> Exercise instructions:
All entries are to be returned verbatim.

━━━━━━

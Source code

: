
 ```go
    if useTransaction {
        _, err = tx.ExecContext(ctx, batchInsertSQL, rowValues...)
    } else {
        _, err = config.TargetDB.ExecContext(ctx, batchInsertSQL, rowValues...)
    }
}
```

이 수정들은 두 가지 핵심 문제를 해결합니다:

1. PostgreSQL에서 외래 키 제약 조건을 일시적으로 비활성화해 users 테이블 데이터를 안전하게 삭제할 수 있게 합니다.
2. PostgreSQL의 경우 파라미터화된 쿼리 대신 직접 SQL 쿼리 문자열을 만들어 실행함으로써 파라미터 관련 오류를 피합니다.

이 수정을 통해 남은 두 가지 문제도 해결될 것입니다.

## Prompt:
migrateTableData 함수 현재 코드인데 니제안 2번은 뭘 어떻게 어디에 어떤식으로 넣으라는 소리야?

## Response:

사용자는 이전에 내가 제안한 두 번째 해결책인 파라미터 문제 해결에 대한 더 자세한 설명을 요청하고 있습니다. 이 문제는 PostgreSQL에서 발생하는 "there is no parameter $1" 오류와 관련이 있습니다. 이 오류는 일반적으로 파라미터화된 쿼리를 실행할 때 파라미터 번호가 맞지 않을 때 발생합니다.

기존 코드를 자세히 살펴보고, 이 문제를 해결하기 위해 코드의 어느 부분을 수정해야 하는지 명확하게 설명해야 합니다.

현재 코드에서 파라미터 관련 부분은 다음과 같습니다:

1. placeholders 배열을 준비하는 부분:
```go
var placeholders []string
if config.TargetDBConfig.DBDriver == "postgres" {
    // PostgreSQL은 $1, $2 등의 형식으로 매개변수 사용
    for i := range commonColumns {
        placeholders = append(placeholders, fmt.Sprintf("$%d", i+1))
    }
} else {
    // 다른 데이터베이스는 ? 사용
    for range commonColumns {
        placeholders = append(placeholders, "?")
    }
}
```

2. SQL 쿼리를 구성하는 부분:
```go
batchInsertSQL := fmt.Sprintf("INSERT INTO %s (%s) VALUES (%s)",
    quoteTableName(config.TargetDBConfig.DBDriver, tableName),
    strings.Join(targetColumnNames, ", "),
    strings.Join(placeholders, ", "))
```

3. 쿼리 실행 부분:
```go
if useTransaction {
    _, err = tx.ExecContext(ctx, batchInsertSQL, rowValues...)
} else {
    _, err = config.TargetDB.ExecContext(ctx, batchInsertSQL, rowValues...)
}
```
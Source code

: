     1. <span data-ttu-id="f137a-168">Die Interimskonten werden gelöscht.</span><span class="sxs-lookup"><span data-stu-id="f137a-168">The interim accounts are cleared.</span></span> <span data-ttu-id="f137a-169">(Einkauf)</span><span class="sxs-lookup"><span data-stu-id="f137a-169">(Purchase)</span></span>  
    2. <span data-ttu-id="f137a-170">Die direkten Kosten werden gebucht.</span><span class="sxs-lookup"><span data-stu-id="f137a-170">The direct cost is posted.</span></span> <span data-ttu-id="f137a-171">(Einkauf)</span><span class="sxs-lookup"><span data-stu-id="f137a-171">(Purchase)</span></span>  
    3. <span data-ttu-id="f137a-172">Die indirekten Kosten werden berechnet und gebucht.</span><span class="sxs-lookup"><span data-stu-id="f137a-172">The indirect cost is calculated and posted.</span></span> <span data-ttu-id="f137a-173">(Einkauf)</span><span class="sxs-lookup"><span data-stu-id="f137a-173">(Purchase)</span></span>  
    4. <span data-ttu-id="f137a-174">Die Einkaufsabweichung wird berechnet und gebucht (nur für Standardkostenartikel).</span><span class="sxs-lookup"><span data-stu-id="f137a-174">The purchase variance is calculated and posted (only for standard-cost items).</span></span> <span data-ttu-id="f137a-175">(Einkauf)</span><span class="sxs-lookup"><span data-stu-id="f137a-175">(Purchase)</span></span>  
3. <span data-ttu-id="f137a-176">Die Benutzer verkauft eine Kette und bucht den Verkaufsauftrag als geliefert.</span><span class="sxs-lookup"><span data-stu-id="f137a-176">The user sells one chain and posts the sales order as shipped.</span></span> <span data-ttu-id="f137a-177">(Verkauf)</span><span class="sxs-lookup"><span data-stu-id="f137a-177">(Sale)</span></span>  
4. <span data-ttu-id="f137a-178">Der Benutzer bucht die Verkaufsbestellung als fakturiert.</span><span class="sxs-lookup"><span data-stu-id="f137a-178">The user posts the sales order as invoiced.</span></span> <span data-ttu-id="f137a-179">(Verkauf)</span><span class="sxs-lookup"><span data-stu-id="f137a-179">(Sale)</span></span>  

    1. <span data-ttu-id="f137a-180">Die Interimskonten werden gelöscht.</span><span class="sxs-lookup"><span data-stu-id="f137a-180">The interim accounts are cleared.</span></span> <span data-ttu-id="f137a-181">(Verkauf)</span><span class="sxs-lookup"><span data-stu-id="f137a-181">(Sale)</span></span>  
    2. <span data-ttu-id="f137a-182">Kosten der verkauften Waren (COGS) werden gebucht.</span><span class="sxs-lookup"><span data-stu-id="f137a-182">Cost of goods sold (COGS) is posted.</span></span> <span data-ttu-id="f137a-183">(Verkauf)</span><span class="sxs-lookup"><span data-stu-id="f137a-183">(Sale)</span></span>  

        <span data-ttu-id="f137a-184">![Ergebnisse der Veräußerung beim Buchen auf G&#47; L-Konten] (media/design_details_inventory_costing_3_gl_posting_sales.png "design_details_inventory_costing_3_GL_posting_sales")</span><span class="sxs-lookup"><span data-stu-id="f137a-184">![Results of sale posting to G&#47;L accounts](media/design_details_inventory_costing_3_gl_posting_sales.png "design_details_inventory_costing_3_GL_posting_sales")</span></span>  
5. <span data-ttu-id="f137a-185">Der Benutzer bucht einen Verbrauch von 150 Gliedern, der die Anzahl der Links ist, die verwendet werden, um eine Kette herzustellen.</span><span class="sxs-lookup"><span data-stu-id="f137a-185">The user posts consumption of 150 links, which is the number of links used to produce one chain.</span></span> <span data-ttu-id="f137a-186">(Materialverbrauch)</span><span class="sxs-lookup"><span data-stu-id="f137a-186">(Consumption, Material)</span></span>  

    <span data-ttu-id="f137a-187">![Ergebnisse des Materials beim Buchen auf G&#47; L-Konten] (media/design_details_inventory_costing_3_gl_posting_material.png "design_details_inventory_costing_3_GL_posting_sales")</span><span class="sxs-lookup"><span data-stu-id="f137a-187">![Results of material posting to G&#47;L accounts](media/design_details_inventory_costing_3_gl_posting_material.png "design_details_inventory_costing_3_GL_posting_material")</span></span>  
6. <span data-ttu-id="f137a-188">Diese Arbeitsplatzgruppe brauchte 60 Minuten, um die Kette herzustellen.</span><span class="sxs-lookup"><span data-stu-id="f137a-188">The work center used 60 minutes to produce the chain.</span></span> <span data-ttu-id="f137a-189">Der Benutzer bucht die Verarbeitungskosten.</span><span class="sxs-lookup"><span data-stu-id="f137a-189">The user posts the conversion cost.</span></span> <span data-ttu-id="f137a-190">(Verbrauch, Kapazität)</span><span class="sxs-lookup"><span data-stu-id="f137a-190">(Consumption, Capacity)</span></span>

━━━━━━

> Answer to this problem:
Source code

:
 ```go
    if useTransaction {
        _, err = tx.ExecContext(ctx, batchInsertSQL, rowValues...)
    } else {
        _, err = config.TargetDB.ExecContext(ctx, batchInsertSQL, rowValues...)
    }
}
```

이 수정들은 두 가지 핵심 문제를 해결합니다:

1. PostgreSQL에서 외래 키 제약 조건을 일시적으로 비활성화해 users 테이블 데이터를 안전하게 삭제할 수 있게 합니다.
2. PostgreSQL의 경우 파라미터화된 쿼리 대신 직접 SQL 쿼리 문자열을 만들어 실행함으로써 파라미터 관련 오류를 피합니다.

이 수정을 통해 남은 두 가지 문제도 해결될 것입니다.

## Prompt:
migrateTableData 함수 현재 코드인데 니제안 2번은 뭘 어떻게 어디에 어떤식으로 넣으라는 소리야?

## Response:

사용자는 이전에 내가 제안한 두 번째 해결책인 파라미터 문제 해결에 대한 더 자세한 설명을 요청하고 있습니다. 이 문제는 PostgreSQL에서 발생하는 "there is no parameter $1" 오류와 관련이 있습니다. 이 오류는 일반적으로 파라미터화된 쿼리를 실행할 때 파라미터 번호가 맞지 않을 때 발생합니다.

기존 코드를 자세히 살펴보고, 이 문제를 해결하기 위해 코드의 어느 부분을 수정해야 하는지 명확하게 설명해야 합니다.

현재 코드에서 파라미터 관련 부분은 다음과 같습니다:

1. placeholders 배열을 준비하는 부분:
```go
var placeholders []string
if config.TargetDBConfig.DBDriver == "postgres" {
    // PostgreSQL은 $1, $2 등의 형식으로 매개변수 사용
    for i := range commonColumns {
        placeholders = append(placeholders, fmt.Sprintf("$%d", i+1))
    }
} else {
    // 다른 데이터베이스는 ? 사용
    for range commonColumns {
        placeholders = append(placeholders, "?")
    }
}
```

2. SQL 쿼리를 구성하는 부분:
```go
batchInsertSQL := fmt.Sprintf("INSERT INTO %s (%s) VALUES (%s)",
    quoteTableName(config.TargetDBConfig.DBDriver, tableName),
    strings.Join(targetColumnNames, ", "),
    strings.Join(placeholders, ", "))
```

3. 쿼리 실행 부분:
```go
if useTransaction {
    _, err = tx.ExecContext(ctx, batchInsertSQL, rowValues...)
} else {
    _, err = config.TargetDB.ExecContext(ctx, batchInsertSQL, rowValues...)
}
```
Source code

:     1. <span data-ttu-id="f137a-168">Die Interimskonten werden gelöscht.</span><span class="sxs-lookup"><span data-stu-id="f137a-168">The interim accounts are cleared.</span></span> <span data-ttu-id="f137a-169">(Einkauf)</span><span class="sxs-lookup"><span data-stu-id="f137a-169">(Purchase)</span></span>  
    2. <span data-ttu-id="f137a-170">Die direkten Kosten werden gebucht.</span><span class="sxs-lookup"><span data-stu-id="f137a-170">The direct cost is posted.</span></span> <span data-ttu-id="f137a-171">(Einkauf)</span><span class="sxs-lookup"><span data-stu-id="f137a-171">(Purchase)</span></span>  
    3. <span data-ttu-id="f137a-172">Die indirekten Kosten werden berechnet und gebucht.</span><span class="sxs-lookup"><span data-stu-id="f137a-172">The indirect cost is calculated and posted.</span></span> <span data-ttu-id="f137a-173">(Einkauf)</span><span class="sxs-lookup"><span data-stu-id="f137a-173">(Purchase)</span></span>  
    4. <span data-ttu-id="f137a-174">Die Einkaufsabweichung wird berechnet und gebucht (nur für Standardkostenartikel).</span><span class="sxs-lookup"><span data-stu-id="f137a-174">The purchase variance is calculated and posted (only for standard-cost items).</span></span> <span data-ttu-id="f137a-175">(Einkauf)</span><span class="sxs-lookup"><span data-stu-id="f137a-175">(Purchase)</span></span>  
3. <span data-ttu-id="f137a-176">Die Benutzer verkauft eine Kette und bucht den Verkaufsauftrag als geliefert.</span><span class="sxs-lookup"><span data-stu-id="f137a-176">The user sells one chain and posts the sales order as shipped.</span></span> <span data-ttu-id="f137a-177">(Verkauf)</span><span class="sxs-lookup"><span data-stu-id="f137a-177">(Sale)</span></span>  
4. <span data-ttu-id="f137a-178">Der Benutzer bucht die Verkaufsbestellung als fakturiert.</span><span class="sxs-lookup"><span data-stu-id="f137a-178">The user posts the sales order as invoiced.</span></span> <span data-ttu-id="f137a-179">(Verkauf)</span><span class="sxs-lookup"><span data-stu-id="f137a-179">(Sale)</span></span>  

    1. <span data-ttu-id="f137a-180">Die Interimskonten werden gelöscht.</span><span class="sxs-lookup"><span data-stu-id="f137a-180">The interim accounts are cleared.</span></span> <span data-ttu-id="f137a-181">(Verkauf)</span><span class="sxs-lookup"><span data-stu-id="f137a-181">(Sale)</span></span>  
    2. <span data-ttu-id="f137a-182">Kosten der verkauften Waren (COGS) werden gebucht.</span><span class="sxs-lookup"><span data-stu-id="f137a-182">Cost of goods sold (COGS) is posted.</span></span> <span data-ttu-id="f137a-183">(Verkauf)</span><span class="sxs-lookup"><span data-stu-id="f137a-183">(Sale)</span></span>  

        <span data-ttu-id="f137a-184">![Ergebnisse der Veräußerung beim Buchen auf G&#47; L-Konten] (media/design_details_inventory_costing_3_gl_posting_sales.png "design_details_inventory_costing_3_GL_posting_sales")</span><span class="sxs-lookup"><span data-stu-id="f137a-184">![Results of sale posting to G&#47;L accounts](media/design_details_inventory_costing_3_gl_posting_sales.png "design_details_inventory_costing_3_GL_posting_sales")</span></span>  
5. <span data-ttu-id="f137a-185">Der Benutzer bucht einen Verbrauch von 150 Gliedern, der die Anzahl der Links ist, die verwendet werden, um eine Kette herzustellen.</span><span class="sxs-lookup"><span data-stu-id="f137a-185">The user posts consumption of 150 links, which is the number of links used to produce one chain.</span></span> <span data-ttu-id="f137a-186">(Materialverbrauch)</span><span class="sxs-lookup"><span data-stu-id="f137a-186">(Consumption, Material)</span></span>  

    <span data-ttu-id="f137a-187">![Ergebnisse des Materials beim Buchen auf G&#47; L-Konten] (media/design_details_inventory_costing_3_gl_posting_material.png "design_details_inventory_costing_3_GL_posting_sales")</span><span class="sxs-lookup"><span data-stu-id="f137a-187">![Results of material posting to G&#47;L accounts](media/design_details_inventory_costing_3_gl_posting_material.png "design_details_inventory_costing_3_GL_posting_material")</span></span>  
6. <span data-ttu-id="f137a-188">Diese Arbeitsplatzgruppe brauchte 60 Minuten, um die Kette herzustellen.</span><span class="sxs-lookup"><span data-stu-id="f137a-188">The work center used 60 minutes to produce the chain.</span></span> <span data-ttu-id="f137a-189">Der Benutzer bucht die Verarbeitungskosten.</span><span class="sxs-lookup"><span data-stu-id="f137a-189">The user posts the conversion cost.</span></span> <span data-ttu-id="f137a-190">(Verbrauch, Kapazität)</span><span class="sxs-lookup"><span data-stu-id="f137a-190">(Consumption, Capacity)</span></span>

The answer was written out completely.